*Activity*:
Below are the records; collect from them each line containing the string "void".

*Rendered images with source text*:

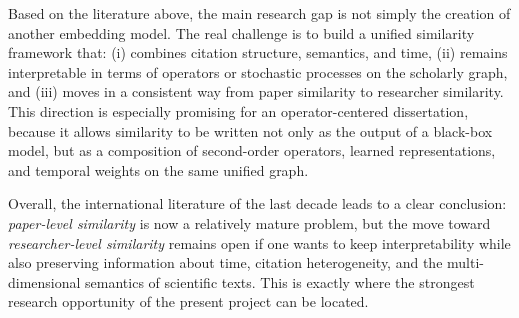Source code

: \documentclass[11pt]{article}
\begin{document}
Based on the literature above, the main research gap is not simply the creation of another embedding model. The real challenge is to build a unified similarity framework that: (i) combines citation structure, semantics, and time, (ii) remains interpretable in terms of operators or stochastic processes on the scholarly graph, and (iii) moves in a consistent way from paper similarity to researcher similarity. This direction is especially promising for an operator-centered dissertation, because it allows similarity to be written not only as the output of a black-box model, but as a composition of second-order operators, learned representations, and temporal weights on the same unified graph.

Overall, the international literature of the last decade leads to a clear conclusion: \emph{paper-level similarity} is now a relatively mature problem, but the move toward \emph{researcher-level similarity} remains open if one wants to keep interpretability while also preserving information about time, citation heterogeneity, and the multi-dimensional semantics of scientific texts. This is exactly where the strongest research opportunity of the present project can be located.




\end{document}
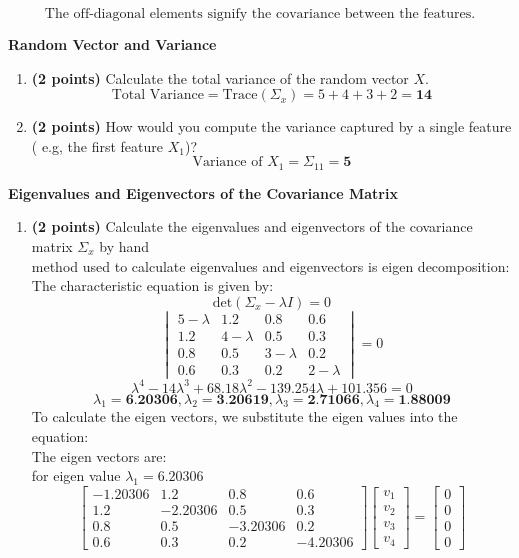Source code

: \documentclass[a3paper,12pt]{extarticle} %
\begin{document}
\begin{enumerate}
\begin{enumerate}
        \[
            \text{The off-diagonal elements signify the covariance between the features.}
        \]
    \end{enumerate}
    \subitem \textbf{Random Vector and Variance}
    \begin{enumerate}
        \item \textbf{(2 points)} Calculate the total variance of the random vector \(X\).
        \[
        \text{Total Variance} = \text{Trace}(\Sigma_x) = 5 + 4 + 3 + 2 = \textbf{14}
        \]
        \item \textbf{(2 points)} How would you compute the variance captured by a single feature ( e.g, the first feature \(X_1\))?
        \[
        \text{Variance of } X_1 = \Sigma_{11} = \textbf{5}
        \]
    \end{enumerate}
    \subitem \textbf{Eigenvalues and Eigenvectors of the Covariance Matrix}
    \begin{enumerate}
        \item \textbf{(2 points)} Calculate the eigenvalues and eigenvectors of the covariance matrix  \(\Sigma_x\) by hand
        \\ method used to calculate eigenvalues and eigenvectors is eigen decomposition:
        \\ The characteristic equation is given by:
        \[
        \text{det}(\Sigma_x - \lambda I) = 0
        \]
        \[
        \begin{vmatrix}5-\lambda & 1.2 & 0.8 & 0.6\\1.2 & 4-\lambda & 0.5 & 0.3\\0.8 & 0.5 & 3-\lambda & 0.2\\0.6 & 0.3 & 0.2 & 2-\lambda\end{vmatrix} = 0
        \]
        \[
            \lambda^4 - 14\lambda^3 + 68.18\lambda^2 - 139.254\lambda + 101.356 = 0
        \]
        \[
            \lambda_1 = \textbf{6.20306}, \lambda_2 = \textbf{3.20619}, \lambda_3 = \textbf{2.71066}, \lambda_4 = \textbf{1.88009}
        \]
        To calculate the eigen vectors, we substitute the eigen values into the equation:
        \\ The eigen vectors are:
        \\ for eigen value \(\lambda_1 = 6.20306\)
        \[
        \begin{bmatrix}-1.20306 & 1.2 & 0.8 & 0.6\\1.2 & -2.20306 & 0.5 & 0.3\\0.8 & 0.5 & -3.20306 & 0.2\\0.6 & 0.3 & 0.2 & -4.20306\end{bmatrix} \begin{bmatrix}v_1\\v_2\\v_3\\v_4\end{bmatrix} = \begin{bmatrix}0\\0\\0\\0\end{bmatrix}
\]
\end{enumerate}
\end{enumerate}
\end{document}
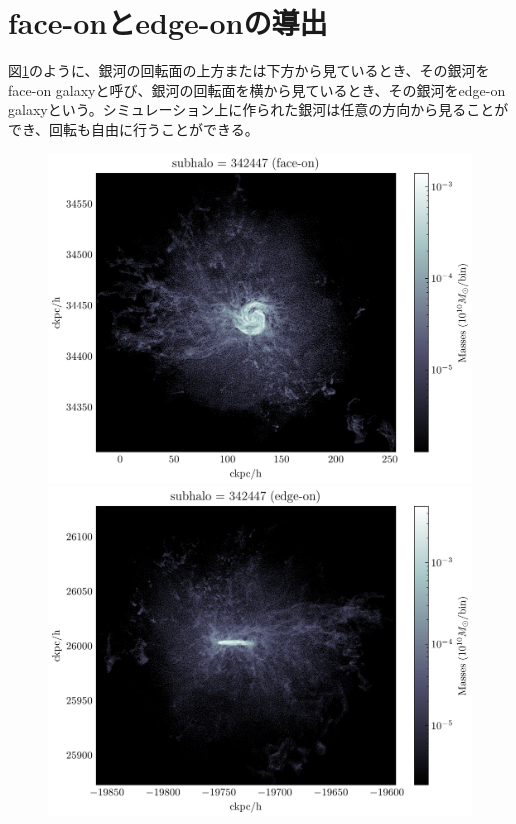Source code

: \section{face-onとedge-onの導出}
図\ref{fig:faceon,edge-on}のように、銀河の回転面の上方または下方から見ているとき、その銀河をface-on galaxyと呼び、銀河の回転面を横から見ているとき、その銀河をedge-on galaxyという。シミュレーション上に作られた銀河は任意の方向から見ることができ、回転も自由に行うことができる。

\begin{figure}[htbp]
	\centering
	\begin{minipage}[b]{0.48\linewidth}
		\centering
		\includegraphics[width=\linewidth]{./pic/face-on}
	\end{minipage}
	\begin{minipage}[b]{0.48\linewidth}
		\centering
		\includegraphics[width=\linewidth]{./pic/edge-on}
	\end{minipage}
	\caption{}
	\label{fig:faceon,edge-on}
\end{figure}

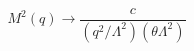 \begin{equation}\label{trentadue}
M^2(q) \rightarrow \frac {c}{(q^2/\Lambda^2)(\theta\Lambda^2)} 
\end{equation}

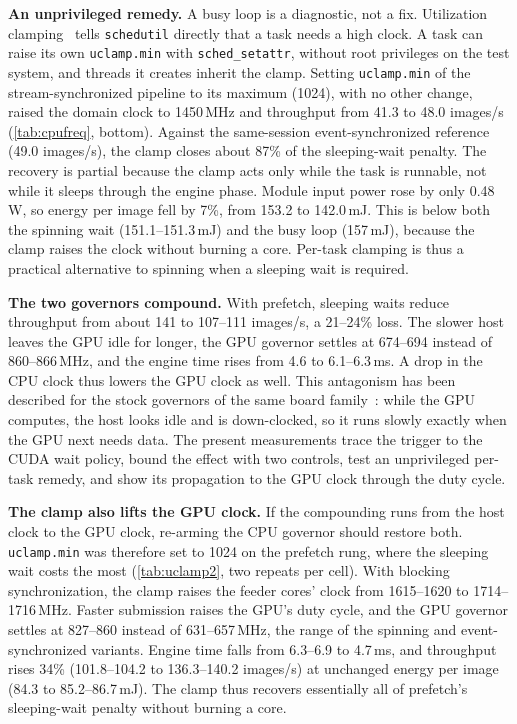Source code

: 

\textbf{An unprivileged remedy.}
A busy loop is a diagnostic, not a fix. Utilization
clamping~\cite{linux2024uclamp} tells \texttt{schedutil} directly that a
task needs a high clock. A task can raise its own \texttt{uclamp.min}
with \texttt{sched\_setattr}, without root privileges on the test
system, and threads it creates inherit the clamp. Setting
\texttt{uclamp.min} of the stream-synchronized pipeline to its maximum
(1024), with no other change, raised the domain clock to 1450\,MHz and
throughput from 41.3 to 48.0 images/s (\cref{tab:cpufreq}, bottom). Against
the same-session event-synchronized reference (49.0 images/s), the clamp
closes about 87\% of the sleeping-wait penalty. The recovery is partial
because the clamp acts only while the task is runnable, not while it
sleeps through the engine phase. Module input
power rose by only 0.48\,W, so energy per image fell by 7\%, from 153.2
to 142.0\,mJ. This is below both the spinning wait (151.1--151.3\,mJ)
and the busy loop (157\,mJ), because the clamp raises the clock without
burning a core. Per-task clamping is thus a practical alternative
to spinning when a sleeping wait is required.

\textbf{The two governors compound.}
With prefetch, sleeping waits reduce throughput from about 141 to
107--111 images/s, a 21--24\% loss. The slower host leaves the GPU idle
for longer, the GPU governor settles at 674--694 instead of
860--866\,MHz, and the engine time rises from 4.6 to 6.1--6.3\,ms. A
drop in the CPU clock thus lowers the GPU clock as well. This
antagonism has been described for the stock governors of the same board
family~\cite{zhang2026sparsedvfs}: while the GPU computes, the host
looks idle and is down-clocked, so it runs slowly exactly when the GPU
next needs data. The present measurements trace the trigger to the CUDA
wait policy, bound the effect with two controls, test an unprivileged
per-task remedy, and show its propagation to the GPU clock through the
duty cycle.

\textbf{The clamp also lifts the GPU clock.}
If the compounding runs from the host clock to the GPU clock,
re-arming the CPU governor should restore both. \texttt{uclamp.min} was
therefore set to 1024 on the prefetch rung, where the sleeping wait
costs the most (\cref{tab:uclamp2}, two repeats per cell). With
blocking synchronization, the clamp raises the feeder cores' clock from
1615--1620 to 1714--1716\,MHz. Faster submission raises the GPU's duty
cycle, and the GPU governor settles at 827--860 instead of
631--657\,MHz, the range of the spinning and event-synchronized
variants. Engine time falls from 6.3--6.9 to 4.7\,ms, and throughput
rises 34\% (101.8--104.2 to 136.3--140.2 images/s) at unchanged energy
per image (84.3 to 85.2--86.7\,mJ). The clamp thus recovers essentially
all of prefetch's sleeping-wait penalty without burning a core.


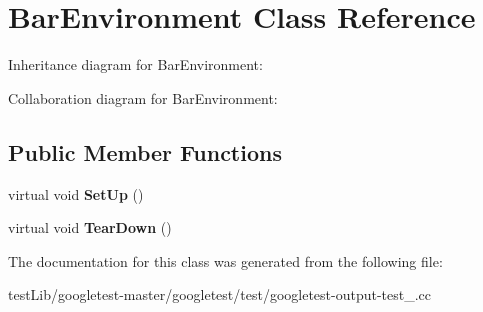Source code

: \hypertarget{classBarEnvironment}{}\section{Bar\+Environment Class Reference}
\label{classBarEnvironment}


Inheritance diagram for Bar\+Environment\+:


Collaboration diagram for Bar\+Environment\+:
\subsection*{Public Member Functions}
\begin{DoxyCompactItemize}
\item 
\mbox{\label{classBarEnvironment_a88e17c5dd1dcea7a4538f2f3c6bf7bdd}} 
virtual void {\bfseries Set\+Up} ()
\item 
\mbox{\label{classBarEnvironment_a384f951da72a2a18bb0c2b3506376b09}} 
virtual void {\bfseries Tear\+Down} ()
\end{DoxyCompactItemize}


The documentation for this class was generated from the following file\+:\begin{DoxyCompactItemize}
\item 
test\+Lib/googletest-\/master/googletest/test/googletest-\/output-\/test\+\_\+.\+cc\end{DoxyCompactItemize}
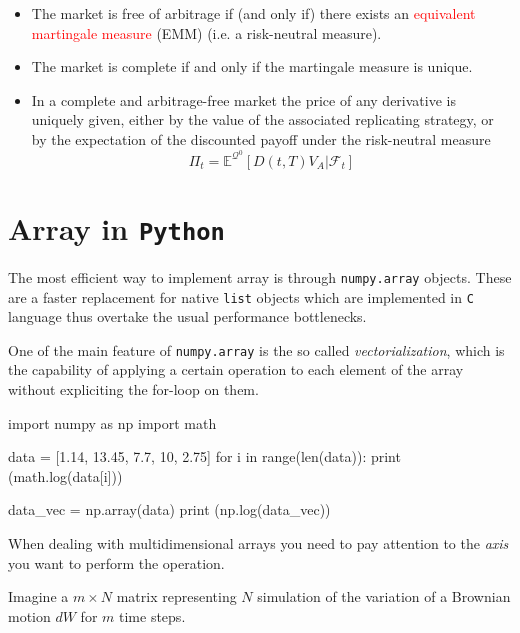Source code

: \documentclass[12pt,a4paper]{article}
\begin{document}
\begin{itemize}
\item The market is free of arbitrage if (and only if) there exists an \textcolor{red}{equivalent martingale measure} (EMM) (i.e. a risk-neutral measure).
\item The market is complete if and only if the martingale measure is unique.
\item In a complete and arbitrage-free market the price of any derivative is uniquely given, either by the value of the associated replicating strategy, or by the expectation of the discounted payoff under the risk-neutral measure
\begin{equation}
\Pi_t = \mathbb{E}^{\mathcal{Q}^0}[D(t,T)V_A|\mathcal{F}_t]
\label{eq:risk_neutral_pricing}
\end{equation}
\end{itemize}

\clearpage
\section{Array in \texttt{Python}}

The most efficient way to implement array is through \texttt{numpy.array} objects. These are a faster replacement for native \texttt{list} objects which are implemented in \texttt{C} language thus overtake the usual performance bottlenecks. 

One of the main feature of \texttt{numpy.array} is the so called \emph{vectorialization}, which is the capability of applying a certain operation to each element of the array without expliciting the for-loop on them.

\begin{ipython}
import numpy as np
import math 

data = [1.14, 13.45, 7.7, 10, 2.75]
for i in range(len(data)):
	print (math.log(data[i]))
	
data_vec = np.array(data)
print (np.log(data_vec))
\end{ipython}

When dealing with multidimensional arrays you need to pay attention to the \emph{axis} you want to perform the operation.

Imagine a $m\times N$ matrix representing $N$ simulation of the variation of a Brownian motion $dW$ for $m$ time steps.
\end{document}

*Output of the exercise*:
virtual void {\bfseries Set\+Up} ()
virtual void {\bfseries Tear\+Down} ()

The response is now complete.